I am looking to get back into the hobby and start a 75 gallon tank. This time around I am looking into constructing a DIY background for the tank and this would be my first attempt at it. I have been browsing the internet, youtube and this forum for a while now and have seen many ideas and many beautiful backgrounds. I see that Drylok and/or Quickrete atop of Styrofoam is the go-to but I have not seen anyone mention the Company/product Smooth-On, more specificially, Habitat - Free Form...

So my question is, has anyone used this product for their background? If so, how was your experience working with it? Did it adhere well to styrofoam, working time, ease of use, how much did you use for your size tank and so forth. It looks pretty straight forward in their instructional video but those videos always make it look easy and I am looking for first hand experiences, if there are any. I feel If I am going to take up a lot of room in the tank with the background, I would like it to be as interactive as possible with caves, tunnels and maybe even a sandfall. This product seems like it will give me more creative freedom in what I want to achieve for my background.

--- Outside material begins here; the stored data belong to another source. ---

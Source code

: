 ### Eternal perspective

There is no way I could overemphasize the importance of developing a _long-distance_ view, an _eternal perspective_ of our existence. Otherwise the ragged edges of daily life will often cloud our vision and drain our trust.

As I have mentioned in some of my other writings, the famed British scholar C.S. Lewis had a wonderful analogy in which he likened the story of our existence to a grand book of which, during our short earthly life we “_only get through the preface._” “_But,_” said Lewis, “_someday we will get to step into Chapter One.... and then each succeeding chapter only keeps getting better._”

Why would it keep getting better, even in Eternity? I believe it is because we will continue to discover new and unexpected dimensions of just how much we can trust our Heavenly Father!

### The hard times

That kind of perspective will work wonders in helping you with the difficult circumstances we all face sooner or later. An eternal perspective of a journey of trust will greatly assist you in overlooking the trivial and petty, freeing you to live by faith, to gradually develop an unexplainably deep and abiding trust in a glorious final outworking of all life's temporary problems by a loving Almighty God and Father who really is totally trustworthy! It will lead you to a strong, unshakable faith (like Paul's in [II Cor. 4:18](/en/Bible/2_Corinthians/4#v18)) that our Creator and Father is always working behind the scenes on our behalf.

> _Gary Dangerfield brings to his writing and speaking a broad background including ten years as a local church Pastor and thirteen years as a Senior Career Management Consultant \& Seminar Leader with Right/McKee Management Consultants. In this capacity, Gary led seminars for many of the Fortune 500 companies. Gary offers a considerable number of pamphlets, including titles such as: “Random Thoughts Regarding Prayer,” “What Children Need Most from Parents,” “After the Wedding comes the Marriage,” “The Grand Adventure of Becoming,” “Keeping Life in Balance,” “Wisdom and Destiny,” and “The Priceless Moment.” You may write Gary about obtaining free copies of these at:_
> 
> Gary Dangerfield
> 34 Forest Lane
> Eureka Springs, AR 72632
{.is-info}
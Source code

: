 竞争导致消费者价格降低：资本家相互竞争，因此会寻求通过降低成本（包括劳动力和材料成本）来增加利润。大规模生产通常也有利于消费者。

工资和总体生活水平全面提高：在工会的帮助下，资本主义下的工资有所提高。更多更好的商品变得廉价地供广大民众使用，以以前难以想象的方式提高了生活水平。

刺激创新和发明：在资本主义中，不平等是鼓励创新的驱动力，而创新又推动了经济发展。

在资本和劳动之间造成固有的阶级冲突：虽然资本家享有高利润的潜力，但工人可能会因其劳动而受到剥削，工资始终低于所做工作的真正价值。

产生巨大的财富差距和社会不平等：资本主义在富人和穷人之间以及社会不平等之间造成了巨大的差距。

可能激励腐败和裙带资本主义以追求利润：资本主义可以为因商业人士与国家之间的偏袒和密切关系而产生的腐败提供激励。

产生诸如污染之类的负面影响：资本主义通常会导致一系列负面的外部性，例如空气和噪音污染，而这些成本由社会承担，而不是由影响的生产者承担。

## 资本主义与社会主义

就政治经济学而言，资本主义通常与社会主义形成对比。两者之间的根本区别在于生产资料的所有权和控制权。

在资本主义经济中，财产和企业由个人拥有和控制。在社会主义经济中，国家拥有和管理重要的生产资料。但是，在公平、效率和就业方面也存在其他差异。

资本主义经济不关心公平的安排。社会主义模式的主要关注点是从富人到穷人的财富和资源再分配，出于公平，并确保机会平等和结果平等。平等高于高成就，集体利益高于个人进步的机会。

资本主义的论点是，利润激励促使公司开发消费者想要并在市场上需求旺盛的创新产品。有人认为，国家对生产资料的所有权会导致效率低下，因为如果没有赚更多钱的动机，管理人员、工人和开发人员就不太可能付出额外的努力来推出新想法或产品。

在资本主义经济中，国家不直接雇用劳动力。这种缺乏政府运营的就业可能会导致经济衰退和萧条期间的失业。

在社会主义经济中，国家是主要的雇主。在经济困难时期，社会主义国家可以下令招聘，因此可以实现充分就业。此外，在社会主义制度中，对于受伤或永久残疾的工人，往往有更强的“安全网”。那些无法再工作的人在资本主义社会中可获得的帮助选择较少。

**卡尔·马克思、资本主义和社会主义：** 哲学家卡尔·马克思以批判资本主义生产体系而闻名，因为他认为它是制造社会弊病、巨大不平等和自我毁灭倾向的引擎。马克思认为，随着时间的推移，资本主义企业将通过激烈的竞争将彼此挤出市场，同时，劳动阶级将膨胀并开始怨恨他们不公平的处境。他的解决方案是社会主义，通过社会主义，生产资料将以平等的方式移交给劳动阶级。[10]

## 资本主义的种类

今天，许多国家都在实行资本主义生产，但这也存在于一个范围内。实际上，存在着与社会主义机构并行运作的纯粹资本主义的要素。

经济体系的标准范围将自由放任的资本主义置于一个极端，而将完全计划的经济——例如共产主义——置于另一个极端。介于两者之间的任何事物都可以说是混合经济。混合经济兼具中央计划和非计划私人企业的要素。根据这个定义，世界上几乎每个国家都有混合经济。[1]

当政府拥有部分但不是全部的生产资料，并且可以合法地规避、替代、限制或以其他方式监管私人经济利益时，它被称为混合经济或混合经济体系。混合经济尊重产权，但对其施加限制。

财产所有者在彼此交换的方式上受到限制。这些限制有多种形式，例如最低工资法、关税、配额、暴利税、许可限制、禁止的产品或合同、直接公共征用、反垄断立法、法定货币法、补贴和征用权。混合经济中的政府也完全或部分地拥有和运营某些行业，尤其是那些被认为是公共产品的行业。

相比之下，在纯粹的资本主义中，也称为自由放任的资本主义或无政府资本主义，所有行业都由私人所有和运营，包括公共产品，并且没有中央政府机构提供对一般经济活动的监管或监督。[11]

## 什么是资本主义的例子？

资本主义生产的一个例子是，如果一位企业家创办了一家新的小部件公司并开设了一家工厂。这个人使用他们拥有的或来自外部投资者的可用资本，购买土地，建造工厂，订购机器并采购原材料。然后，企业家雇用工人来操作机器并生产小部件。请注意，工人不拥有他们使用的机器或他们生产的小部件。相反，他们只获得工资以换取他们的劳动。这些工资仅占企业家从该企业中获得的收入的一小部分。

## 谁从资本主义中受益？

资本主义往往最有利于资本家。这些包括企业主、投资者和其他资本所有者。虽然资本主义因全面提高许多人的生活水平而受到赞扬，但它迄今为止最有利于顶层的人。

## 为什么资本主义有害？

Below are links to the video section and to the specific product, Habitat - Free Form. The whole site is awesome so I would check it all out!
http://www.smooth-on.com/Aquarium-Decoratio/c1383/index.html
http://www.smooth-on.com/Epoxy-Putty/c1390/index.html

Any comments would be much appreciated. Thank you!


----------



## Off_register (Feb 5, 2015)

Welp, it looks like no one has used the Habitat Free Form before so I guess I will be the guinea pig with the project. I just bought my 75 gallon tank today so I will be slowly working to get the tank cleaned up and ready for the background project. Gonna be expensive and busy months ahead with weddings and all that fun stuff but I will try and keep this updated if anyone is interested.


----------



## Deeda (Oct 12, 2012)

I look forward to seeing this product used so please keep us up to date on your project. I have not heard of this product before but it does look interesting.


----------



## tomas2010 (Aug 31, 2013)

I have checked them before I made my background. All looks good but if you check all materials you need to make background it's just cost to much at least it was for me. Of course you can make your very own design but it cost to much unless you will make mass production  
I went styrofoam cement and pond sealant instead


----------



## Off_register (Feb 5, 2015)

I do agree with you Tomas. It will be pricey but I think it would be worth it. I just bought some styrofoam and Drylok yesterday. (I want to coat the whole background even though I will use the putty over it). I just started to create the base for the background. Just putting pieces together, no shaping yet. I just want to create a basic shape and them create the detail with the Smooth on putty. With what I have done so far and being my first background, I can see that it will be a big challenge to create this background with what I initially envisioned. Gonna take some time.


----------



## Mcdaphnia (Dec 16, 2003)

I have had the anemone, sponge, and coral pieces. Pretty realistic but not something I would like in my tanks.

The foam background on the other hand, is really cool and I really liked it on display (and for sale by custom order) at a pet shop about an hour drive from me. This one is close to cost effective. Because it can double as a Mattenfilter and a place to hide equipment from curious and destructive cichlids, you get to offset the price of both decor and filtration against its cost.


----------